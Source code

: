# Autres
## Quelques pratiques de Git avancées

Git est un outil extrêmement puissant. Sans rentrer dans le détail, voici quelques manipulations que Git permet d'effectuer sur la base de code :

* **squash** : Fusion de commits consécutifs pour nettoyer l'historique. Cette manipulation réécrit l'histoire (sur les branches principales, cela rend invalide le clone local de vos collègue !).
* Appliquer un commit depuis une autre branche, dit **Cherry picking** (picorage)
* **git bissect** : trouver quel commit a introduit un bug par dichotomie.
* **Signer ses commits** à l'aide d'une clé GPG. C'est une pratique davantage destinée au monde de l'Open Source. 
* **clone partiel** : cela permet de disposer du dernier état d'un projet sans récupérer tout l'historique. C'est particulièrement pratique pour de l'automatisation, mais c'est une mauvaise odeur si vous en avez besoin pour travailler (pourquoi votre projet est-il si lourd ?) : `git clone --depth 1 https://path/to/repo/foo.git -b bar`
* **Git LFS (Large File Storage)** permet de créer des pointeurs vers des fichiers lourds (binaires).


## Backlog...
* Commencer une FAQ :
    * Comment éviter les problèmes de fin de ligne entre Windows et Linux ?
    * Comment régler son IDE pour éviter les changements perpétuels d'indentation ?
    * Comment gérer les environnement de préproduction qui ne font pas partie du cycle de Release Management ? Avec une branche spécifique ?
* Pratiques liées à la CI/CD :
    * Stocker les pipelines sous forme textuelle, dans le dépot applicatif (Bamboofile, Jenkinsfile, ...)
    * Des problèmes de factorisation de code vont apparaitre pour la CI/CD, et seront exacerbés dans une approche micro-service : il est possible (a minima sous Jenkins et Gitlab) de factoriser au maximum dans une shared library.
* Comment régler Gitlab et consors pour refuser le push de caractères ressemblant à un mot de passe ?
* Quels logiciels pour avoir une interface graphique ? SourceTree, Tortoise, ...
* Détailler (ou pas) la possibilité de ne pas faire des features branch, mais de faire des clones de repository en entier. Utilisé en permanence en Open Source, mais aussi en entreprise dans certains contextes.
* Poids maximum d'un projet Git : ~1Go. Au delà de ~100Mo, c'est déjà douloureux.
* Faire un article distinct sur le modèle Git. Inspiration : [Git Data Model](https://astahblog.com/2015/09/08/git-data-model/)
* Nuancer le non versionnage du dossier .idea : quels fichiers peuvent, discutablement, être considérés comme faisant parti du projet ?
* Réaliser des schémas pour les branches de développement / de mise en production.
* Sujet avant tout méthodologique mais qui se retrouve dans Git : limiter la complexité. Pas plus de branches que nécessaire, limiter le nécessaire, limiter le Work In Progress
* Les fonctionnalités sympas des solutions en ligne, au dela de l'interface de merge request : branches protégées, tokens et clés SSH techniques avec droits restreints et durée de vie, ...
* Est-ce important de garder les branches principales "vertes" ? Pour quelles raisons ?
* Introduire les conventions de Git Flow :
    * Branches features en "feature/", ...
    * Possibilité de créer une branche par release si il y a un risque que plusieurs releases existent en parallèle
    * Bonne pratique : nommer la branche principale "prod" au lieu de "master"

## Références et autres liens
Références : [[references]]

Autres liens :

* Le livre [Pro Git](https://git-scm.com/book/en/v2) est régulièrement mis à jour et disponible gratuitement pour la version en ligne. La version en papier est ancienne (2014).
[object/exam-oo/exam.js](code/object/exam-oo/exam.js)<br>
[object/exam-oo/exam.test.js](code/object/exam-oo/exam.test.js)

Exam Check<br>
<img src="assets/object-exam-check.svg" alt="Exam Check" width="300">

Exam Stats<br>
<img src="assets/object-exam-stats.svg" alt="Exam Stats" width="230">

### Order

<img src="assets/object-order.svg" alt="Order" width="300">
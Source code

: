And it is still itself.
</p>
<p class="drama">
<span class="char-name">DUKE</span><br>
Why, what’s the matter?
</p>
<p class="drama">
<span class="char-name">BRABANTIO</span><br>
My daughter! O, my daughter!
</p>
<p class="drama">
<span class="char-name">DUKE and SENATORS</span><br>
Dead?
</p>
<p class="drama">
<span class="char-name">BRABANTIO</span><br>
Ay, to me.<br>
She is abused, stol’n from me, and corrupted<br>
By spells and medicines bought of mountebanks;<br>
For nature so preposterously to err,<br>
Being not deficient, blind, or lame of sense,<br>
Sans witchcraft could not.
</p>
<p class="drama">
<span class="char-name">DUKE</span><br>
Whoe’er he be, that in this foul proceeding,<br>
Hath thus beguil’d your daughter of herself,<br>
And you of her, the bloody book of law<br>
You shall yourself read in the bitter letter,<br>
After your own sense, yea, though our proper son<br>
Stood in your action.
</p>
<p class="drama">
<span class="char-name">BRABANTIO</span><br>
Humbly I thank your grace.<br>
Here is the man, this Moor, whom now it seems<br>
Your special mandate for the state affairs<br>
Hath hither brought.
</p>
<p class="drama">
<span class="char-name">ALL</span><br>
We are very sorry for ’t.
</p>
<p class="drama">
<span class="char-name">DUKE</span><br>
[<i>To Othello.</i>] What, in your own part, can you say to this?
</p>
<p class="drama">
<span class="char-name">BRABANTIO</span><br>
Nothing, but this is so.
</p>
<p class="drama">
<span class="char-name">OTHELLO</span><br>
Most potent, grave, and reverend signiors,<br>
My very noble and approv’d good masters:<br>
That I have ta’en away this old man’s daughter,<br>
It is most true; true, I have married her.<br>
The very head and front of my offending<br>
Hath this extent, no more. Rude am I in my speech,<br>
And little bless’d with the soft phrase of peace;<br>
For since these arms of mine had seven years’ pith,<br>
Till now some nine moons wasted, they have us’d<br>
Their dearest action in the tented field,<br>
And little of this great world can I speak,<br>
= = = = =
* [Activity] For the records above, give the number of lines that include the string "very", with nothing added.

* [Answer space] 3